The film has little in way of plot and at first really seems just like a collection of scenes, or vignettes, involving some people who live in a small town in the Icelandic countryside, and their relationships with their horses. But gradually these stories start to intertwine and eventually merge (well some of them, at least) through the relationships between the characters who’re all neighbors in a small farmland area.
Of Horses and Men is a somewhat experimental, borderline avant-garde sort of film as much of its consists of long shots of horses running around and close-ups of their various body parts, especially their eyes. It’s a very visual film with large portions of it having almost no dialogue and most of the dialogue that is there being rather sparse and mostly functional. Erlingsson is very much aware of cinema being a visual medium and takes full advantage of it, telling the story largely with the people’s, and horses’, actions and faces, rather than their words (or neighs). There are multiple close-up shots of things being reflected in the eye of a horse, but somehow it never gets tiresome. Erlingsson creates some visual poetry with the eye of a horse here.
The performers mostly do good, save for the occasional stiff line reading. Charlotte Bøving doesn’t say much with words here but manages to say a lot with her facial expression and Ingvar E. Sigurðsson is solid as usual. It’s also worth noting solid turns from newcomers Juan Camillo Roman Estrada, who’s funny a Spanish horse-loving tourist and 19-year old Sigríður María Egilsdóttir who plays a tough, Swedish woman who singlehandedly rescues half a dozen lost horses with a lot of conviction.
Still, even if Of Horses and Men can be lauded for making good use of the medium and being a one-of-a-kind type of film it’s doesn’t really succeed as a whole. It’s lack of plot or story is one thing, it’s tricky to make a film like that work and the parts here don’t quite hang together or manage to make a perfect whole. Certain characters are underdeveloped and you wish more had been done with them and some just don’t seem to have anything to do with the rest of the film. Notable is one story in which a man rides his horse into the sea and swims it to a russian fishing vessel so he can buy vodka of them. It’s a funny story but it’s got little to do with the rest of the film.

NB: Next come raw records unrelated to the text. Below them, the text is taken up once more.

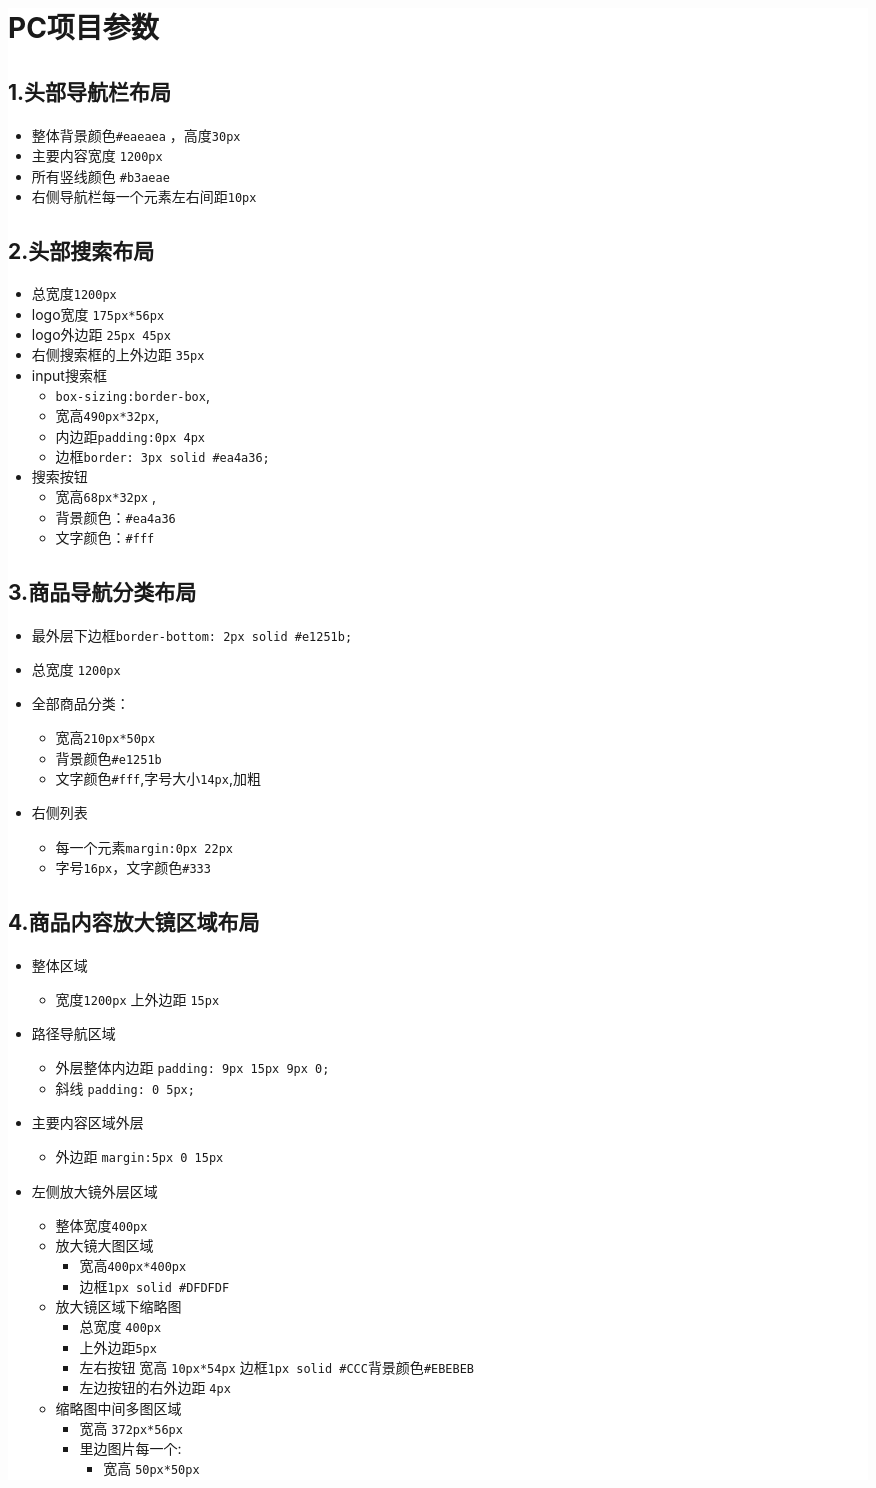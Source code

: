 # PC项目参数

## 1.头部导航栏布局

- 整体背景颜色`#eaeaea` ，高度`30px`
- 主要内容宽度 `1200px`
- 所有竖线颜色 `#b3aeae`
- 右侧导航栏每一个元素左右间距`10px`

## 2.头部搜索布局

- 总宽度`1200px`
- logo宽度 `175px*56px`
- logo外边距 `25px 45px`
- 右侧搜索框的上外边距 `35px`
- input搜索框
  - `box-sizing:border-box`,
  - 宽高`490px*32px`,
  - 内边距`padding:0px 4px`
  - 边框`border: 3px solid #ea4a36;`
- 搜索按钮
  - 宽高`68px*32px` ,
  - 背景颜色：`#ea4a36`
  - 文字颜色：`#fff`

## 3.商品导航分类布局

- 最外层下边框`border-bottom: 2px solid #e1251b;`

- 总宽度 `1200px`
- 全部商品分类：
  - 宽高`210px*50px`
  - 背景颜色`#e1251b`
  - 文字颜色`#fff`,字号大小`14px`,加粗
- 右侧列表
  - 每一个元素`margin:0px 22px`
  - 字号`16px`，文字颜色`#333`

## 4.商品内容放大镜区域布局

- 整体区域
  - 宽度`1200px`  上外边距 `15px`
- 路径导航区域
  - 外层整体内边距 `padding: 9px 15px 9px 0;`
  - 斜线 `padding: 0 5px;`

- 主要内容区域外层
  - 外边距 `margin:5px 0 15px`
- 左侧放大镜外层区域
  - 整体宽度`400px`
  - 放大镜大图区域
    - 宽高`400px*400px`
    - 边框`1px solid #DFDFDF`
  - 放大镜区域下缩略图
    - 总宽度 `400px`
    - 上外边距`5px`
    - 左右按钮 宽高 `10px*54px` 边框`1px solid #CCC`背景颜色`#EBEBEB`
    - 左边按钮的右外边距 `4px`
  - 缩略图中间多图区域
    - 宽高 `372px*56px`
    - 里边图片每一个:
      - 宽高 `50px*50px`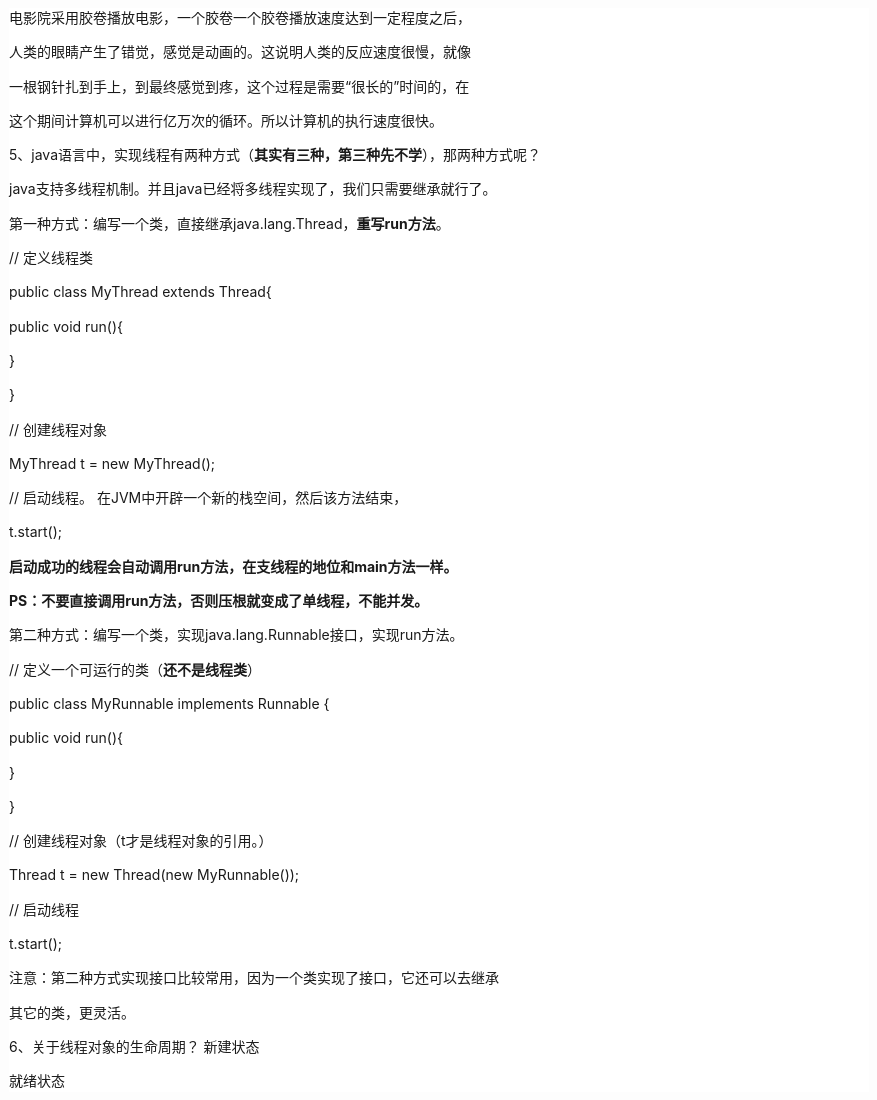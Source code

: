 电影院采用胶卷播放电影，一个胶卷一个胶卷播放速度达到一定程度之后，

人类的眼睛产生了错觉，感觉是动画的。这说明人类的反应速度很慢，就像

一根钢针扎到手上，到最终感觉到疼，这个过程是需要“很长的”时间的，在

这个期间计算机可以进行亿万次的循环。所以计算机的执行速度很快。

5、java语言中，实现线程有两种方式（**其实有三种，第三种先不学**），那两种方式呢？

java支持多线程机制。并且java已经将多线程实现了，我们只需要继承就行了。

第一种方式：编写一个类，直接继承java.lang.Thread，**重写run方法**。

// 定义线程类

public class MyThread extends Thread{

public void run(){

}

}

// 创建线程对象

MyThread t = new MyThread();

// 启动线程。 在JVM中开辟一个新的栈空间，然后该方法结束，

t.start();

**启动成功的线程会自动调用run方法，在支线程的地位和main方法一样。**

**PS：不要直接调用run方法，否则压根就变成了单线程，不能并发。**

第二种方式：编写一个类，实现java.lang.Runnable接口，实现run方法。

// 定义一个可运行的类（**还不是线程类**）

public class MyRunnable implements Runnable {

public void run(){

}

}

// 创建线程对象（t才是线程对象的引用。）

Thread t = new Thread(new MyRunnable());

// 启动线程

t.start();

注意：第二种方式实现接口比较常用，因为一个类实现了接口，它还可以去继承

其它的类，更灵活。

6、关于线程对象的生命周期？
新建状态

就绪状态
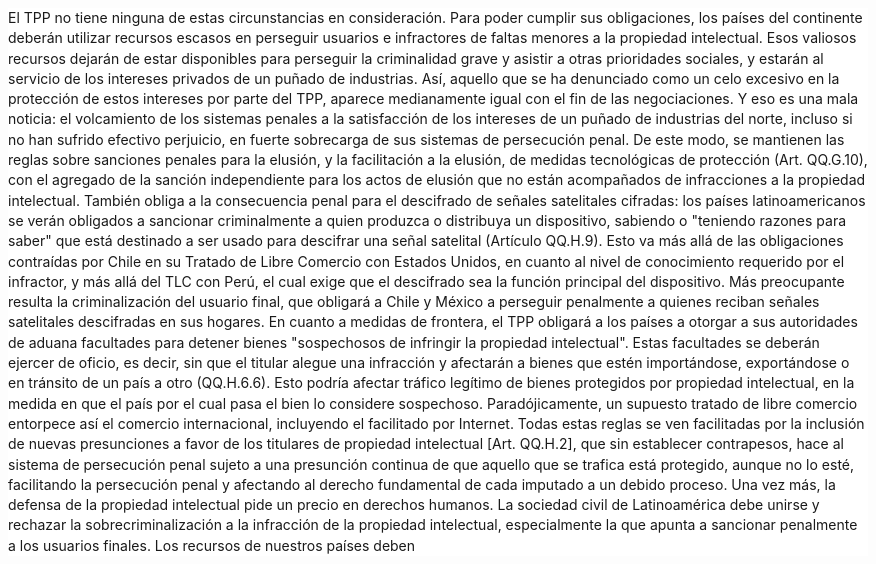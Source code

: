 El TPP no tiene ninguna de estas circunstancias en
consideración.
Para poder cumplir sus obligaciones, los países del
continente deberán utilizar recursos escasos en perseguir usuarios e
infractores de faltas menores a la propiedad intelectual. Esos
valiosos recursos dejarán de estar disponibles para perseguir la
criminalidad grave y asistir a otras prioridades sociales, y estarán
al servicio de los intereses privados de un puñado de industrias.
Así, aquello que se ha denunciado como un celo
excesivo en la protección de estos intereses por parte del TPP,
aparece medianamente igual con el fin de las negociaciones.
Y eso es
una mala noticia: el volcamiento de los sistemas penales a la
satisfacción de los intereses de un puñado de industrias del norte,
incluso si no han sufrido efectivo perjuicio, en
fuerte sobrecarga de sus sistemas de persecución penal.
De este modo, se mantienen las reglas sobre sanciones
penales para la elusión, y la facilitación a la elusión, de medidas
tecnológicas de protección (Art. QQ.G.10), con el agregado de la
sanción independiente para los actos de elusión que no están
acompañados de infracciones a la propiedad intelectual.
También obliga a la consecuencia penal para el
descifrado de señales satelitales cifradas: los países
latinoamericanos se verán obligados a sancionar criminalmente a
quien produzca o distribuya un dispositivo, sabiendo o "teniendo
razones para saber" que está destinado a ser usado para descifrar
una señal satelital (Artículo QQ.H.9).
Esto va más allá de las
obligaciones contraídas por Chile en su Tratado de Libre Comercio
con Estados Unidos, en cuanto al nivel de conocimiento requerido por
el infractor, y más allá del TLC con Perú, el cual exige que el
descifrado sea la función principal del dispositivo.
Más preocupante
resulta la criminalización del usuario final, que obligará a Chile y
México a perseguir penalmente a quienes reciban señales satelitales
descifradas en sus hogares.
En cuanto a medidas de frontera, el TPP obligará a
los países a otorgar a sus autoridades de aduana facultades para
detener bienes "sospechosos de infringir la propiedad intelectual".
Estas facultades se deberán ejercer de oficio, es decir, sin que el
titular alegue una infracción y afectarán a bienes que estén
importándose, exportándose o en tránsito de un país a otro
(QQ.H.6.6).
Esto podría afectar tráfico legítimo de bienes
protegidos por propiedad intelectual, en la medida en que el país
por el cual pasa el bien lo considere sospechoso.
Paradójicamente,
un supuesto tratado de libre comercio entorpece así el comercio
internacional, incluyendo el facilitado por Internet.
Todas estas reglas se ven facilitadas por la
inclusión de nuevas presunciones a favor de los titulares de
propiedad intelectual [Art. QQ.H.2], que sin establecer contrapesos,
hace al sistema de persecución penal sujeto a una presunción
continua de que aquello que se trafica está protegido, aunque no lo
esté, facilitando la persecución penal y afectando al derecho
fundamental de cada imputado a un debido proceso.
Una vez más, la
defensa de la propiedad intelectual pide un precio en derechos
humanos.
La sociedad civil de Latinoamérica debe unirse y
rechazar la sobrecriminalización a la infracción de la propiedad
intelectual, especialmente la que apunta a sancionar penalmente a
los usuarios finales.
Los recursos de nuestros países deben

The main problem, though, is simply that you really have to love horses to love this movie. While Erlingsson does manage to show how majestic the horse can be, for someone who’s only been on the back of a horse once in his lifetime, a little more is needed.
Final verdict: Of Horses and Men is a strange and unique little film that makes good use of the medium and showcases the Icelandic horse and Icelandic nature very nicely, as well as sometimes being pretty funny. But it doesn’t amount to much in the end and its parts don’t cohere well enough as a whole. Horse lovers will adore this film but for others it’s mostly just an interesting curio, though still worth a look. Add one star to the rating if you really love horses.